## EXERCISE DIRECTIONS
Show the lines below that contain the string "risks".

## DATA

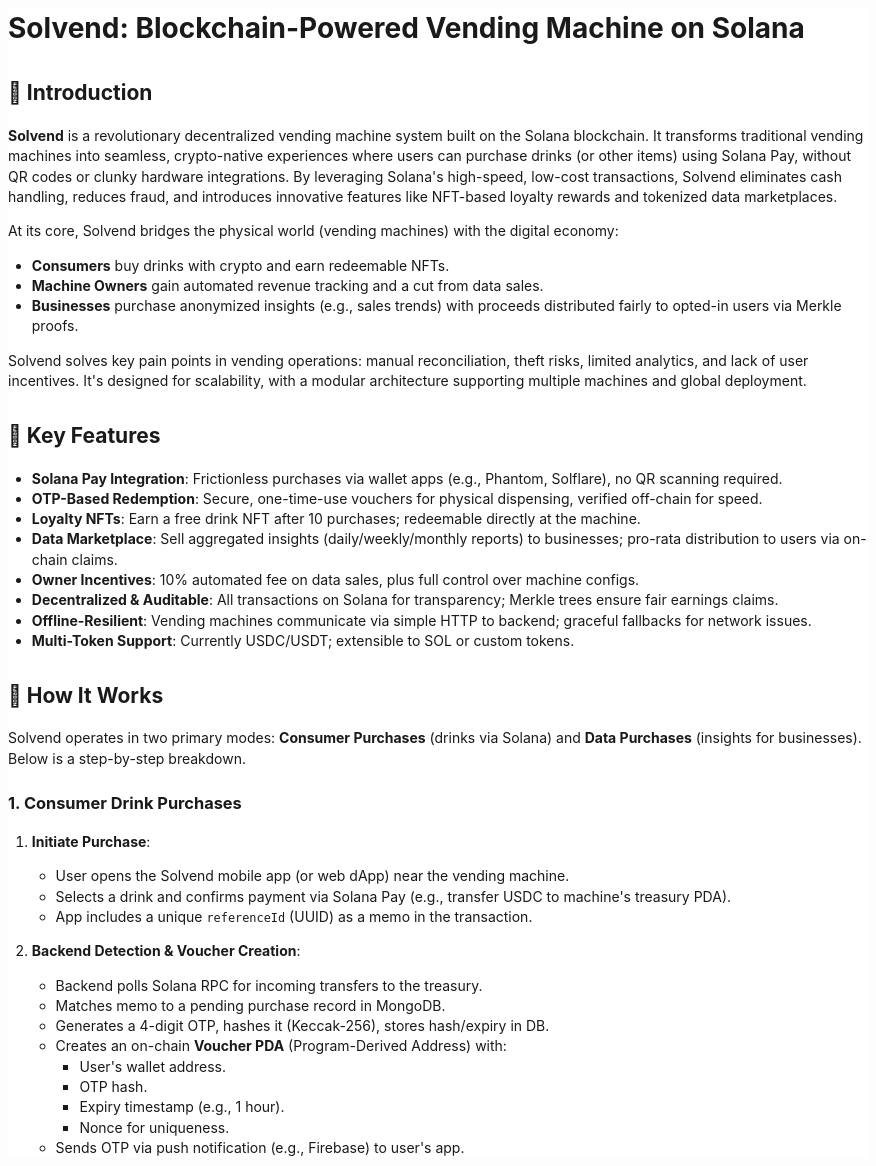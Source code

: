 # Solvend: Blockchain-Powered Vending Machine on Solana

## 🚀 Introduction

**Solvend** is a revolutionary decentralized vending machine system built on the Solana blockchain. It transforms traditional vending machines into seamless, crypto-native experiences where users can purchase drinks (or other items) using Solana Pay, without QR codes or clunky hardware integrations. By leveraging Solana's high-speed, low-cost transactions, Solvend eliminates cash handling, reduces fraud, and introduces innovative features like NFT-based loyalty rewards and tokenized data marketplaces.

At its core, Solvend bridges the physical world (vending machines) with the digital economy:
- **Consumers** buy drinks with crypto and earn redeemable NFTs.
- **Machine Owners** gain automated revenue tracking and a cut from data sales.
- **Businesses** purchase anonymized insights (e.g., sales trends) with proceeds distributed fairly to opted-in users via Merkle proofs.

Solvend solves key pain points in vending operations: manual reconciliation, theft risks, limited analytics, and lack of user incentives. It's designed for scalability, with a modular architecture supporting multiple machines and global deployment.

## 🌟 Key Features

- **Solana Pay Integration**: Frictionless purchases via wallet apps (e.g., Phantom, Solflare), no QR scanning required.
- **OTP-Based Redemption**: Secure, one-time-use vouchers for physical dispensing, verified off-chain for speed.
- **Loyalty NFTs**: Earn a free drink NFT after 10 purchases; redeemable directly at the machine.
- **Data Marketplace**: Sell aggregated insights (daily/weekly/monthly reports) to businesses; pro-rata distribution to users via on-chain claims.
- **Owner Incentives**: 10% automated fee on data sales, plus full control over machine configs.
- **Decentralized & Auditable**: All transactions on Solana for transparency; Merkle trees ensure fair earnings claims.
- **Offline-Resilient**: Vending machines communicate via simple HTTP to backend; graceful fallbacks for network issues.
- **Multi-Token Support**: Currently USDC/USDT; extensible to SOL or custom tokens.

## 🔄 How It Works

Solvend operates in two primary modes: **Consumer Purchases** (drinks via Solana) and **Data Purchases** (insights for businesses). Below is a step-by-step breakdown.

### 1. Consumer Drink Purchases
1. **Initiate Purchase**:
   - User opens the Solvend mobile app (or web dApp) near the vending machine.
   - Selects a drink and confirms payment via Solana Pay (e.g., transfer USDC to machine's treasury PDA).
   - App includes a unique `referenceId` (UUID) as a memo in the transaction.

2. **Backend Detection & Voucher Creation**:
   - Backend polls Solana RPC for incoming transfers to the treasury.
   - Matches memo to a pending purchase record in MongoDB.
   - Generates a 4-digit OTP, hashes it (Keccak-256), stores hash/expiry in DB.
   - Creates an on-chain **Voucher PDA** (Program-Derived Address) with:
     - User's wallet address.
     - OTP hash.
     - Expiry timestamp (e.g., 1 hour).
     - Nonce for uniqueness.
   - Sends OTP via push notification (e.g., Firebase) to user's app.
--
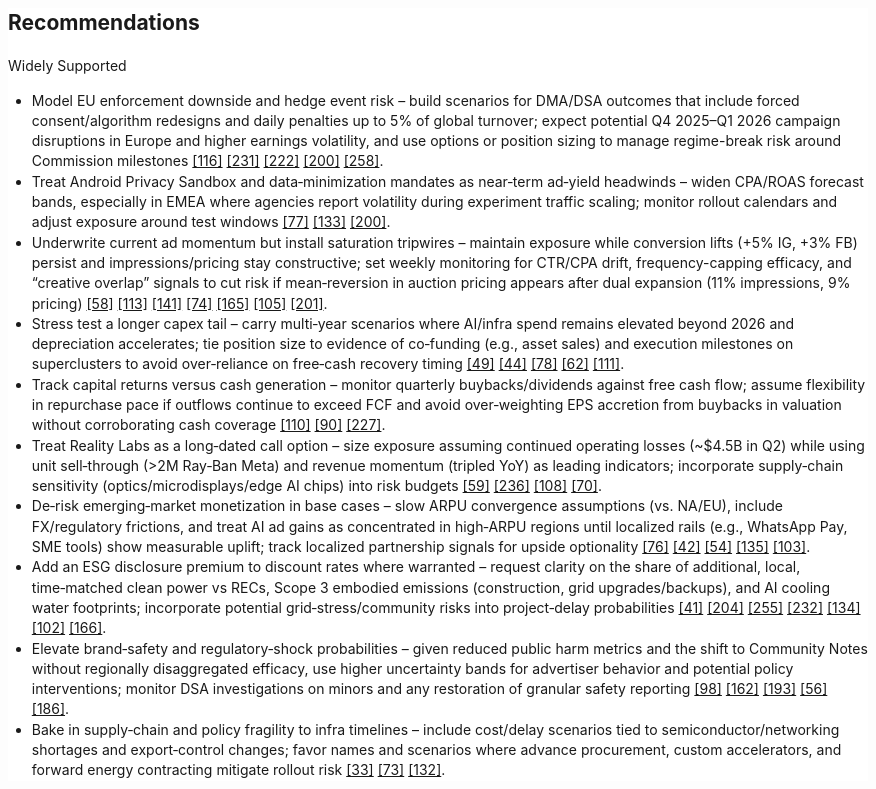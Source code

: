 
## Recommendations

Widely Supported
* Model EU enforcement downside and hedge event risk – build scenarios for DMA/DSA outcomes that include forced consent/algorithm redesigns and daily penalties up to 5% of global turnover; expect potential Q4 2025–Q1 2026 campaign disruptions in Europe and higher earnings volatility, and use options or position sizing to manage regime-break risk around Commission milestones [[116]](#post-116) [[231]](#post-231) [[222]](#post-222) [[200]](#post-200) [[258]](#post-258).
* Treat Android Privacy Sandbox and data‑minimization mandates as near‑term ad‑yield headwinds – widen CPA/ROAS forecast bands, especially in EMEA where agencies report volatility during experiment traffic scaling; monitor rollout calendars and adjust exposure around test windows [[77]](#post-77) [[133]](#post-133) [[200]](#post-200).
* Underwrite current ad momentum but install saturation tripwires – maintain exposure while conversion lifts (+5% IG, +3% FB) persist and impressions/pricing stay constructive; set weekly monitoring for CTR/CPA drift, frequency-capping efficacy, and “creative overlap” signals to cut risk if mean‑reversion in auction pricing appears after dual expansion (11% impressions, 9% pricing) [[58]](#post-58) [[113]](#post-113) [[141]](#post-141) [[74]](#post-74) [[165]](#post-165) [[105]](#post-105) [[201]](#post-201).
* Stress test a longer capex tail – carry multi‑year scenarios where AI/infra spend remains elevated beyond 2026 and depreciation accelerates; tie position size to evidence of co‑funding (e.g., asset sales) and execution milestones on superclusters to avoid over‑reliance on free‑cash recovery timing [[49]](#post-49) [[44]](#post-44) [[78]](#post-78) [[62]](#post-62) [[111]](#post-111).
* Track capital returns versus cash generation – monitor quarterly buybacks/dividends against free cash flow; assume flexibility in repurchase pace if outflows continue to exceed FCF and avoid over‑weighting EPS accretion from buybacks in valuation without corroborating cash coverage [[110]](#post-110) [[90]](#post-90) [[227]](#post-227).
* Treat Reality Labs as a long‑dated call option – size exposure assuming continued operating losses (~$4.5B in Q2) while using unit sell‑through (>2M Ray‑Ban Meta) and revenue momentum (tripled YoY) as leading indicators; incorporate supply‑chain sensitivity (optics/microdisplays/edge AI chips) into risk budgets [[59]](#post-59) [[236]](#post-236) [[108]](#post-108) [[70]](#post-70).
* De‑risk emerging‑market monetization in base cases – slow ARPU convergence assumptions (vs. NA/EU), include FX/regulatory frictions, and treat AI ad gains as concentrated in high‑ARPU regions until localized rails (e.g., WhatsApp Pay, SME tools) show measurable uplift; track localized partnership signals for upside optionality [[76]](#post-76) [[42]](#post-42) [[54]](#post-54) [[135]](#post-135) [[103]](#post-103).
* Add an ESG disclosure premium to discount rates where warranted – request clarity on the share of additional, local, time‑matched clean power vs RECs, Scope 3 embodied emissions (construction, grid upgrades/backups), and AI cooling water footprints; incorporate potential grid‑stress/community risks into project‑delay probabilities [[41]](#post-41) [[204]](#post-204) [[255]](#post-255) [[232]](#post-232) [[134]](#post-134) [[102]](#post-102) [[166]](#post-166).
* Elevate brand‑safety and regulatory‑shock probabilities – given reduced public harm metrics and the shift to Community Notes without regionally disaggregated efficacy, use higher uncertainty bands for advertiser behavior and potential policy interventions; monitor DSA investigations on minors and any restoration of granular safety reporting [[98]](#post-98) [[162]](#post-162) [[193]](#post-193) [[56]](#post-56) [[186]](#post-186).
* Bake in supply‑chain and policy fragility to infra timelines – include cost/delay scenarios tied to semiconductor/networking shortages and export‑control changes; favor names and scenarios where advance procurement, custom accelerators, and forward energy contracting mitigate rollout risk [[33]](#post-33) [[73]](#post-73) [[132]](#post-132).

## OUTPUT
Solvend solves key pain points in vending operations: manual reconciliation, theft risks, limited analytics, and lack of user incentives. It's designed for scalability, with a modular architecture supporting multiple machines and global deployment.
* Add an ESG disclosure premium to discount rates where warranted – request clarity on the share of additional, local, time‑matched clean power vs RECs, Scope 3 embodied emissions (construction, grid upgrades/backups), and AI cooling water footprints; incorporate potential grid‑stress/community risks into project‑delay probabilities [[41]](#post-41) [[204]](#post-204) [[255]](#post-255) [[232]](#post-232) [[134]](#post-134) [[102]](#post-102) [[166]](#post-166).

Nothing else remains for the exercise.